Systematic generalisation with group invariant predictions

Authors: Faruk Ahmed, Yoshua Bengio, Harm van Seijen, Aaron Courville

ICLR 2021 | Conference PDF | Archive PDF | Plain Text | LLM Run Details

Reproducibility Variable Result LLM Response
Research Type Experimental We perform an empirical study on three synthetic datasets, showing that group invariance methods across inferred partitionings of the training set can lead to significant improvements at such test-time situations.
Researcher Affiliation Collaboration Université de Montréal, Mila, 2CIFAR Fellow, 3Microsoft Research
Pseudocode Yes Algorithm 1: Algorithm for PGI
Open Source Code No The paper does not contain an explicit statement or link indicating that the source code for the described methodology is publicly available.
Open Datasets Yes COLOURED MNIST: Consider an illustrative dataset with coloured MNIST digits. COCO-ON-COLOURS: We superimpose 10 segmented COCO (Lin et al., 2014) objects on coloured backgrounds. COCO-ON-PLACES: Here we superimpose the same COCO objects on scenes from the PLACES dataset (Zhou et al., 2017).

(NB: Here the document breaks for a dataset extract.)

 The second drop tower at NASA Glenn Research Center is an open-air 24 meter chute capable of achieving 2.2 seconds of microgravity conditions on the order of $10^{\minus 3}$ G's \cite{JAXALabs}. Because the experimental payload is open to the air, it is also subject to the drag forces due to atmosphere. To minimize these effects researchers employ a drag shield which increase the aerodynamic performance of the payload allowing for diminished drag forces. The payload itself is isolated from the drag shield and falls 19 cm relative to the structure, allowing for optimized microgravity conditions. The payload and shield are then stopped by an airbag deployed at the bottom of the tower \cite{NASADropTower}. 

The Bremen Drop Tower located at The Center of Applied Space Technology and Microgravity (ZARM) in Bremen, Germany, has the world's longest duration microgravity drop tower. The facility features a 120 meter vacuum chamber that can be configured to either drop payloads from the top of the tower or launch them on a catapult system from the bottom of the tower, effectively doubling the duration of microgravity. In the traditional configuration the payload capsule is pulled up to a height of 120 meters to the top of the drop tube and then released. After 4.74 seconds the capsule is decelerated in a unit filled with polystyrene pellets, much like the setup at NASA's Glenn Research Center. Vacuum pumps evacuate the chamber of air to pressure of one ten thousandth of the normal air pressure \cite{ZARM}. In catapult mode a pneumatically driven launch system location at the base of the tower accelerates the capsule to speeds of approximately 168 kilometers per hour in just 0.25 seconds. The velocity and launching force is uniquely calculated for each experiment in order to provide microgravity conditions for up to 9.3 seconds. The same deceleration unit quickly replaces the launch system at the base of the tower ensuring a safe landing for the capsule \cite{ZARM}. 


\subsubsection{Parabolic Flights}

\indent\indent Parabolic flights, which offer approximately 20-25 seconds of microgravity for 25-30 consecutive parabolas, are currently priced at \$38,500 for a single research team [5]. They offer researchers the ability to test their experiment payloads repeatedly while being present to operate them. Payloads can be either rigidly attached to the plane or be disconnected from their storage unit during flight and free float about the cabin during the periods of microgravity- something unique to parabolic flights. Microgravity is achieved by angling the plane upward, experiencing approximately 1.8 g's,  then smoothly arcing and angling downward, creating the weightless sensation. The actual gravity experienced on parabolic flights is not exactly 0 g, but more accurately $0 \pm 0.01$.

Dataset Splits Yes The training set has 800 images per category, with nine in-distribution categories and one held-out category for anomaly detection. Validation and test sets have 100 each images per category.
Hardware Specification No The paper mentions 'computational resources provided by Compute Canada and Mila' but does not specify any particular CPU, GPU models, or detailed hardware configurations used for the experiments.

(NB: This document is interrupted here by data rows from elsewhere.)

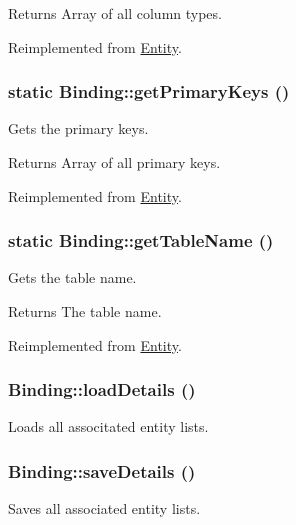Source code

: \begin{DoxyReturn}{Returns}
Array of all column types. 
\end{DoxyReturn}


Reimplemented from \hyperlink{classEntity_ad69437219c10955803707fbf6ac458e7}{Entity}.

\hypertarget{classBinding_ac7539d5770936644b98be102ed66a4e5}{
\subsubsection[{getPrimaryKeys}]{\setlength{\rightskip}{0pt plus 5cm}static Binding::getPrimaryKeys ()}}
\label{classBinding_ac7539d5770936644b98be102ed66a4e5}
Gets the primary keys.

\begin{DoxyReturn}{Returns}
Array of all primary keys. 
\end{DoxyReturn}


Reimplemented from \hyperlink{classEntity_a61bbfbb4058427174e002a09ddc77c41}{Entity}.

\hypertarget{classBinding_aee5dd30aab182b19046ab5164da4c649}{
\subsubsection[{getTableName}]{\setlength{\rightskip}{0pt plus 5cm}static Binding::getTableName ()}}
\label{classBinding_aee5dd30aab182b19046ab5164da4c649}
Gets the table name.

\begin{DoxyReturn}{Returns}
The table name. 
\end{DoxyReturn}


Reimplemented from \hyperlink{classEntity_a8305fd94740ac62cbafb9de76567ce37}{Entity}.

\hypertarget{classBinding_a023428000f04edf6e7654caedfe023d7}{
\subsubsection[{loadDetails}]{\setlength{\rightskip}{0pt plus 5cm}Binding::loadDetails ()}}
\label{classBinding_a023428000f04edf6e7654caedfe023d7}
Loads all associtated entity lists. \hypertarget{classBinding_a7fe288b95f637d4dee16918f985df0ff}{
\subsubsection[{saveDetails}]{\setlength{\rightskip}{0pt plus 5cm}Binding::saveDetails ()}}
\label{classBinding_a7fe288b95f637d4dee16918f985df0ff}
Saves all associated entity lists. 

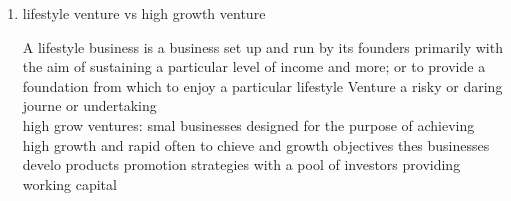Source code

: \documentclass{article}
\begin{document}
\begin{enumerate}



\item lifestyle venture vs high growth venture 

 \textbullet{} A lifestyle business is a business set up and run by its founders primarily with the aim of sustaining a particular level of income and more; or to provide a foundation from which to enjoy a particular lifestyle
Venture a risky or daring journe or undertaking \\
\textbullet{} high grow ventures:
smal businesses designed for the purpose of achieving high growth and rapid often to chieve and growth objectives thes businesses develo products promotion strategies with a pool of investors providing working capital

 






\end{enumerate}
\end{document}

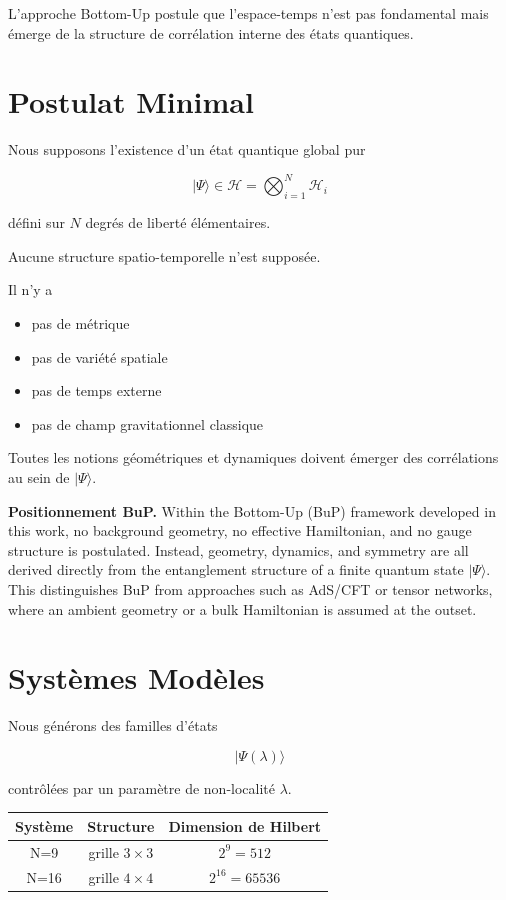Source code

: \documentclass[11pt]{article}
\begin{document}
L'approche Bottom-Up postule que l'espace-temps n'est pas fondamental mais émerge de la structure de corrélation interne des états quantiques.

\section{Postulat Minimal}

Nous supposons l'existence d'un état quantique global pur

\[
|\Psi\rangle \in \mathcal{H} = \bigotimes_{i=1}^{N} \mathcal{H}_i
\]

défini sur $N$ degrés de liberté élémentaires.

Aucune structure spatio-temporelle n'est supposée.

Il n'y a

\begin{itemize}
\item pas de métrique
\item pas de variété spatiale
\item pas de temps externe
\item pas de champ gravitationnel classique
\end{itemize}

Toutes les notions géométriques et dynamiques doivent émerger des corrélations au sein de $|\Psi\rangle$.

\medskip
\noindent\textbf{Positionnement BuP.}
Within the Bottom-Up (BuP) framework developed in this work, no background geometry, no effective Hamiltonian, and no gauge structure is postulated. Instead, geometry, dynamics, and symmetry are all derived directly from the entanglement structure of a finite quantum state $|\Psi\rangle$. This distinguishes BuP from approaches such as AdS/CFT or tensor networks, where an ambient geometry or a bulk Hamiltonian is assumed at the outset.

\section{Systèmes Modèles}

Nous générons des familles d'états

\[
|\Psi(\lambda)\rangle
\]

contrôlées par un paramètre de non-localité $\lambda$.

\begin{center}
\begin{tabular}{ccc}
\toprule
Système & Structure & Dimension de Hilbert \\
\midrule
N=9 & grille $3\times3$ & $2^9=512$ \\
N=16 & grille $4\times4$ & $2^{16}=65536$ \\
\bottomrule
\end{tabular}
\end{center}
\end{document}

Software Dependencies No The paper mentions software like 'Adam optimiser (Kingma & Ba, 2014)' and 'LAYER NORM (Ba et al., 2016)' but does not provide specific version numbers for software dependencies such as Python, PyTorch, TensorFlow, or CUDA.

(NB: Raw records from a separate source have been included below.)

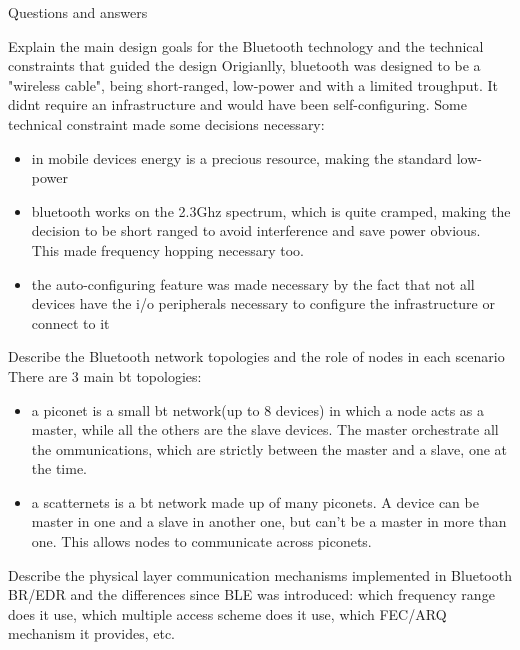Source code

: \begin{section}{Questions and answers}
  \begin{subsubsection}{Explain the main design goals for the Bluetooth technology and the technical
    constraints that guided the design}
    Origianlly, bluetooth was designed to be a "wireless cable", being short-ranged, low-power and
    with a limited troughput. It didnt require an infrastructure and would have been
    self-configuring.
    Some technical constraint made some decisions necessary:
    \begin{itemize}
      \item in mobile devices energy is a precious resource, making the standard low-power 
      \item bluetooth works on the 2.3Ghz spectrum, which is quite cramped, making the decision to
        be short ranged to avoid interference and save power obvious. This made frequency hopping
        necessary too.
      \item the auto-configuring feature was made necessary by the fact that not all devices have
        the i/o peripherals necessary to configure the infrastructure or connect to it 
    \end{itemize}
  \end{subsubsection}
  \begin{subsubsection}{Describe the Bluetooth network topologies and the role of nodes in each
    scenario}
    There are 3 main bt topologies:
    \begin{itemize}
      \item a piconet is a small bt network(up to 8 devices) in which a node acts as a master, while
        all the others are the slave devices. The master orchestrate all the ommunications, which
        are strictly between the master and a slave, one at the time.
      \item a scatternets is a bt network made up of many piconets. A device can be master in one
        and a slave in another one, but can't be a master in more than one. This allows nodes to
        communicate across piconets.
    \end{itemize}
  \end{subsubsection}
  \begin{subsubsection}{Describe the physical layer communication mechanisms implemented in
      Bluetooth BR/EDR and the differences since BLE was introduced: which frequency range does it
    use, which multiple access scheme does it use, which FEC/ARQ mechanism it provides, etc.}
  \end{subsubsection}

\end{section}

Experiment Setup Yes Training is conducted for 30 epochs, with SGD + Momentum (0.9), using batch sizes of 512. The learning rate is cut by 10 from its initial value of 0.1 at epochs 9, 18, and 24. We train for 200 epochs with SGD + Momentum (0.9), using batch sizes of 384, with an initial learning rate of 0.1 which is cut by 10 at the 120th, 160th, 180th, and 190th epochs.